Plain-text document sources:
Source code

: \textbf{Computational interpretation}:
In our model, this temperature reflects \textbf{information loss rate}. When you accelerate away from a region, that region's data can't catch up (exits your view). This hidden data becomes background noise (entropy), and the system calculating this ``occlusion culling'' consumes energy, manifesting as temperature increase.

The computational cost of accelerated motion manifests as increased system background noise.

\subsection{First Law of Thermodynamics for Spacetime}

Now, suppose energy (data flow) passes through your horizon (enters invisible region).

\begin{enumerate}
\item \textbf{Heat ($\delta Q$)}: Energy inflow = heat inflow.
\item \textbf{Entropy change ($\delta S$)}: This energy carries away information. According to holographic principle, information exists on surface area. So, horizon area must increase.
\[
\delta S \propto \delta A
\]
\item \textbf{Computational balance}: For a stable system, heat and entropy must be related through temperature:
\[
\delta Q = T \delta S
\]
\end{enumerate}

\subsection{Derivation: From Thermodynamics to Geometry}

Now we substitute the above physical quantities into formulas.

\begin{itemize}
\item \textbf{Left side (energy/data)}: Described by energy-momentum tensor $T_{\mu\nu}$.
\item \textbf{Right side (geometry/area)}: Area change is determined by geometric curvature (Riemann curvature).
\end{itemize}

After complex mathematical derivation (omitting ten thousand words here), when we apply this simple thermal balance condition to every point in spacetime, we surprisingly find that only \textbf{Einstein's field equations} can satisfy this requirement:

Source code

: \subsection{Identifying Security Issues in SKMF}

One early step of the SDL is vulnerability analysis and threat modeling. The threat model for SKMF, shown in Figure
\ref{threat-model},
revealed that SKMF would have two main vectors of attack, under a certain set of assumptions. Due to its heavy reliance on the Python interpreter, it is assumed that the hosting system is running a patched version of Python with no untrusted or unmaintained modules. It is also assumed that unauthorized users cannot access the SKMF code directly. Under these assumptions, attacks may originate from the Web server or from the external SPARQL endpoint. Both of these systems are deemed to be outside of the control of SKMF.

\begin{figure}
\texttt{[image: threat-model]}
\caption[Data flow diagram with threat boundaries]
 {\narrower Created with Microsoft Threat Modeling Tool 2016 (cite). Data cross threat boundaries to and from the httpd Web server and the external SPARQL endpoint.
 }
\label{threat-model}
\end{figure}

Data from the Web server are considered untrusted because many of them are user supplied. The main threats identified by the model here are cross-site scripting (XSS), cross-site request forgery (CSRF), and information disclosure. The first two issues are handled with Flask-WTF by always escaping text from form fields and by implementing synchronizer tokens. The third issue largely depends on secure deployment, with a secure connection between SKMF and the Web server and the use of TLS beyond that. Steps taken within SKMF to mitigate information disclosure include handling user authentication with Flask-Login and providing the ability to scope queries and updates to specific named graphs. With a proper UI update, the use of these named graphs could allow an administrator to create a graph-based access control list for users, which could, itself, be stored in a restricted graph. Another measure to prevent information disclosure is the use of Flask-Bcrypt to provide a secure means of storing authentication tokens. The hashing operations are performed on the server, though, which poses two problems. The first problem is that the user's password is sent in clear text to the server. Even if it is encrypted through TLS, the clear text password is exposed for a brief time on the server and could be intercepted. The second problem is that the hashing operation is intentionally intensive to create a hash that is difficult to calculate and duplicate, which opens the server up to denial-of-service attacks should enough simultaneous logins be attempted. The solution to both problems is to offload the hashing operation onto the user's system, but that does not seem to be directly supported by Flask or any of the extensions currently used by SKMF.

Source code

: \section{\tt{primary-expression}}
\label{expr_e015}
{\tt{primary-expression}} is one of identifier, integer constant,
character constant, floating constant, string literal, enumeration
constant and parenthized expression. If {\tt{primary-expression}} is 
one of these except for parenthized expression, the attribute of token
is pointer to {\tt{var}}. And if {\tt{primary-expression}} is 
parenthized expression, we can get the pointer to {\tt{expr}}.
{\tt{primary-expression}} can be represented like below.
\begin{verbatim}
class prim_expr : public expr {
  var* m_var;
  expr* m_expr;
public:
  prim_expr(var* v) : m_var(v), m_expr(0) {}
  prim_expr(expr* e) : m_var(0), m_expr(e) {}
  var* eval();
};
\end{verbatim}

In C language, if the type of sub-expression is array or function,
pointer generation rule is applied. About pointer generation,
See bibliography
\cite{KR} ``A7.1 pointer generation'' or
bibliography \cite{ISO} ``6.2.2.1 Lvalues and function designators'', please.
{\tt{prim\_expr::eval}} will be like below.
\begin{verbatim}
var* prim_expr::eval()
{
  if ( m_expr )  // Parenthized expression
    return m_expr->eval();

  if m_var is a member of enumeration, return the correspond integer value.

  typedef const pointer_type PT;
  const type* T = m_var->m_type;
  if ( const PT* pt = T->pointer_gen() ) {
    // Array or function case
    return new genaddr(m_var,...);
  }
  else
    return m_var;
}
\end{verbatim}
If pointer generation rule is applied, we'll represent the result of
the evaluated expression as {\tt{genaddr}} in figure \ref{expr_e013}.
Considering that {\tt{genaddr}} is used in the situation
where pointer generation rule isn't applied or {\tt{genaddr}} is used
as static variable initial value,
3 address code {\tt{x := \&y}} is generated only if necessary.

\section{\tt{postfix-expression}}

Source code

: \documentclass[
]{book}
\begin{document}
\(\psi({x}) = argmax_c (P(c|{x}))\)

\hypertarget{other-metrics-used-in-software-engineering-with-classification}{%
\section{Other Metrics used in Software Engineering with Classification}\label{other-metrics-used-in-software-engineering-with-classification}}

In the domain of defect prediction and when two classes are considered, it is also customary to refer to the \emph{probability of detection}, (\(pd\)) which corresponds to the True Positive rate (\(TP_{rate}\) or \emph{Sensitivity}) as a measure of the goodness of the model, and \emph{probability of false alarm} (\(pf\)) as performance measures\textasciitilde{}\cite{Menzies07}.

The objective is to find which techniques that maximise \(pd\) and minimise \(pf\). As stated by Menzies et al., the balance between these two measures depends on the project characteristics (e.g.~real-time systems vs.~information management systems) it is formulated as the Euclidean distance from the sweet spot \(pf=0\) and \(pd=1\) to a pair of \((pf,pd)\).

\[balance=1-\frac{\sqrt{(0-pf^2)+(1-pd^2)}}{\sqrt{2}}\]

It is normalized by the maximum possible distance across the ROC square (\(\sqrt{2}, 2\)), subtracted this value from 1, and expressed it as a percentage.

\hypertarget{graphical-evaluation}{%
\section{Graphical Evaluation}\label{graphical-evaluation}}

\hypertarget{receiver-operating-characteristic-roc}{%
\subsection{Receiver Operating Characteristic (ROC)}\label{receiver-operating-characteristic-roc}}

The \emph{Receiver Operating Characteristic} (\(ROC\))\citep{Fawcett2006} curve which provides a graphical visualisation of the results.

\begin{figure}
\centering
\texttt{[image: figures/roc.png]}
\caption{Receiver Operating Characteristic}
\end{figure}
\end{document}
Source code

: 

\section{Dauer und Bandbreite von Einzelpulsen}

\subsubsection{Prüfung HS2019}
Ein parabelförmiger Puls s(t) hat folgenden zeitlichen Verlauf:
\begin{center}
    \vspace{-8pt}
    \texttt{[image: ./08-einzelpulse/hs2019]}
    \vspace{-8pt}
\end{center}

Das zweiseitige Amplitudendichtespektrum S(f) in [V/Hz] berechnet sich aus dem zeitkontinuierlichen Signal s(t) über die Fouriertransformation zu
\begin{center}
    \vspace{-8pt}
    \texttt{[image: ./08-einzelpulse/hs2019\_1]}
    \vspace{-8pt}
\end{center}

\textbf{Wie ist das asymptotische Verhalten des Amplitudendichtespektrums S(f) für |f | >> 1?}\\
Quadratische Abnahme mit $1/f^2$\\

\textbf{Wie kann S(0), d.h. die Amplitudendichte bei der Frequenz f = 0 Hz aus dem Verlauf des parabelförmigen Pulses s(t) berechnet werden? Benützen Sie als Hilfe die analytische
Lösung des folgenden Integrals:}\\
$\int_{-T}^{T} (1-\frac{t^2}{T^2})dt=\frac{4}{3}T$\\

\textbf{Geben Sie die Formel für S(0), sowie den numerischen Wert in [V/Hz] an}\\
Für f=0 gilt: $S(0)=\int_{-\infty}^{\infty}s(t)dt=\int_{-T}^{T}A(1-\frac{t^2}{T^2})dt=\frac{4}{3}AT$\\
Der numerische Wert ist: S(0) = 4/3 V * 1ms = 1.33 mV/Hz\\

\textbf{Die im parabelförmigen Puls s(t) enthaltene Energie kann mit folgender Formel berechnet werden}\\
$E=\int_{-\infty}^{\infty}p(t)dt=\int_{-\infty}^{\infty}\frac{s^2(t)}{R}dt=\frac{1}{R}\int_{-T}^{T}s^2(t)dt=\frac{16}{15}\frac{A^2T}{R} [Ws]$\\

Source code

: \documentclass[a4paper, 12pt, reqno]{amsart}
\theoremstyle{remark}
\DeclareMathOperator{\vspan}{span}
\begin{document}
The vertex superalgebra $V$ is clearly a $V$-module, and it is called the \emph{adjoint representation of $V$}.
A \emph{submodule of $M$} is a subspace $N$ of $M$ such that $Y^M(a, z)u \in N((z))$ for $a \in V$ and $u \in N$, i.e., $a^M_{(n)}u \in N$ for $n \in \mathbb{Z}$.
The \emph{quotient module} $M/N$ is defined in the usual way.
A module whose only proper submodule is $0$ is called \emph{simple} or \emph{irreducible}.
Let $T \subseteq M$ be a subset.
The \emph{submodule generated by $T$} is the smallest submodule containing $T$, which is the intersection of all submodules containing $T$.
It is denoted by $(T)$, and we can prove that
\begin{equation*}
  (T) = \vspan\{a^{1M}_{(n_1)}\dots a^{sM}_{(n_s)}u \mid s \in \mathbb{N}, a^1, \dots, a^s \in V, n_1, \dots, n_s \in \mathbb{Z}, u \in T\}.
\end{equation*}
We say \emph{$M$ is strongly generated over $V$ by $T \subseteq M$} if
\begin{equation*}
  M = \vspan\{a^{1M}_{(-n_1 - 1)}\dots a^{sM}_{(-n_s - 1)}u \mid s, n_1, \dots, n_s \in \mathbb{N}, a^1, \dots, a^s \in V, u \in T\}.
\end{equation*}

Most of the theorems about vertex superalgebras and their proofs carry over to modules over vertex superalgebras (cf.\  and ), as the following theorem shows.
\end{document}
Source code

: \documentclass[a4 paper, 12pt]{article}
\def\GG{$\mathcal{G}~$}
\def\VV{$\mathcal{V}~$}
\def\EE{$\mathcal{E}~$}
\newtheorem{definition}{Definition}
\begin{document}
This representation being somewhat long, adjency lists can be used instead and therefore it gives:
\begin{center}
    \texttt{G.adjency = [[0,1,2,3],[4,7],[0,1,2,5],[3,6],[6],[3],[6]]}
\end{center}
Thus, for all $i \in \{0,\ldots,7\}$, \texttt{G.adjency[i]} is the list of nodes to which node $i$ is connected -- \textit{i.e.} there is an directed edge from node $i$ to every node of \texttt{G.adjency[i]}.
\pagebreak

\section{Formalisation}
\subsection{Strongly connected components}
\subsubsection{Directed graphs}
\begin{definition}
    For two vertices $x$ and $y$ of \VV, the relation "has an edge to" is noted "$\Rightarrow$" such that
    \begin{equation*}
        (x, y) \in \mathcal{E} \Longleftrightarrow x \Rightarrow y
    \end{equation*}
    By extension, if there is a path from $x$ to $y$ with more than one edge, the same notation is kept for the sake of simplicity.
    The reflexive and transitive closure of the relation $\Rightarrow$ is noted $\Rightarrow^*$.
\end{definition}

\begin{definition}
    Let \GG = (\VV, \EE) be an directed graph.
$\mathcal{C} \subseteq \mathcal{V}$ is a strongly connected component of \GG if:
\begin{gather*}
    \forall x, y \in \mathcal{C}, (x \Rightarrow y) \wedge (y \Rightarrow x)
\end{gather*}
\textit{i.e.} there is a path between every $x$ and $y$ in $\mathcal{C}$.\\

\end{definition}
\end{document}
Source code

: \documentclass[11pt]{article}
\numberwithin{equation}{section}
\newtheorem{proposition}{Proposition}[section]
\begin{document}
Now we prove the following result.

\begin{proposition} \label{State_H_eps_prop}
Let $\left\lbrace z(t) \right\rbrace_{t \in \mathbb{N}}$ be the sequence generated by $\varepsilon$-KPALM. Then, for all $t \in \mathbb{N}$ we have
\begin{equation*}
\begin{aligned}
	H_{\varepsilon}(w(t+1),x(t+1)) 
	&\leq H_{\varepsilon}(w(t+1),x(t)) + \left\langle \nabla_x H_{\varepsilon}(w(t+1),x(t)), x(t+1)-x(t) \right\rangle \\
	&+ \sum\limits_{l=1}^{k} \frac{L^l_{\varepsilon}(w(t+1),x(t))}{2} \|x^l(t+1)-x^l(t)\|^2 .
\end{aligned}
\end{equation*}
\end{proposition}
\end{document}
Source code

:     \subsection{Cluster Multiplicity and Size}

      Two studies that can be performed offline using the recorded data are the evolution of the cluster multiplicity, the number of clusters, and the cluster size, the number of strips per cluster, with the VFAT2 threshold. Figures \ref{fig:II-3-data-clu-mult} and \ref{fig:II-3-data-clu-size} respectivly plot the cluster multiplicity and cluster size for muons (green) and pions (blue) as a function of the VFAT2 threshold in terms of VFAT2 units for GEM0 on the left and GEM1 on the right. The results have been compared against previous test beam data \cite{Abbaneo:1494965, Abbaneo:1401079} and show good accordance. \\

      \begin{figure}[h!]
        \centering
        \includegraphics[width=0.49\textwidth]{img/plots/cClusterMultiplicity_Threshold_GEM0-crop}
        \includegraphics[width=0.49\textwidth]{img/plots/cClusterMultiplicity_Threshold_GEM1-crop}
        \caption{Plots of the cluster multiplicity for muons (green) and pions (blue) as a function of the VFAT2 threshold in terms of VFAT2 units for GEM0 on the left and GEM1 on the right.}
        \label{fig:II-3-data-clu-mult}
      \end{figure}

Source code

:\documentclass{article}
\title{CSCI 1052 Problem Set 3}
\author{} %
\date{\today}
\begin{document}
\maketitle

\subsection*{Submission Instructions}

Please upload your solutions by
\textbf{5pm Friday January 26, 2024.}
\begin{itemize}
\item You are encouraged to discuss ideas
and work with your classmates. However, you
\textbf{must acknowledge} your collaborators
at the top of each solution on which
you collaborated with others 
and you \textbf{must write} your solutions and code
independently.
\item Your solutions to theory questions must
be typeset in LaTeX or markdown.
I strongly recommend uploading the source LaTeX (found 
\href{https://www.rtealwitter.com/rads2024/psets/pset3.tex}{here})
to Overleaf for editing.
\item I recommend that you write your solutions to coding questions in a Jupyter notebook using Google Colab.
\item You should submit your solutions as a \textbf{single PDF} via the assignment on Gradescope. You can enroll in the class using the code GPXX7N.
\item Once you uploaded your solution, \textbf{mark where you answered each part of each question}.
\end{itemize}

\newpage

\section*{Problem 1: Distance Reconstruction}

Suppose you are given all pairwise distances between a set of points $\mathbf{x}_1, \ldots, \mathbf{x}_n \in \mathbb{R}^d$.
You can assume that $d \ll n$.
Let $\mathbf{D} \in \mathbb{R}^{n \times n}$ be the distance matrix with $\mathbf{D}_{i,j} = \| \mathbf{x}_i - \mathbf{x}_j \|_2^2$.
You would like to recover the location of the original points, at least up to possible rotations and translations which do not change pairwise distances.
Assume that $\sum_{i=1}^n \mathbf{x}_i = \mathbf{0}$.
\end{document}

◆ THE TASK: Where a line of the records has the string "simple", copy that line.

◆ TASK ANSWER:
After complex mathematical derivation (omitting ten thousand words here), when we apply this simple thermal balance condition to every point in spacetime, we surprisingly find that only \textbf{Einstein's field equations} can satisfy this requirement:
A module whose only proper submodule is $0$ is called \emph{simple} or \emph{irreducible}.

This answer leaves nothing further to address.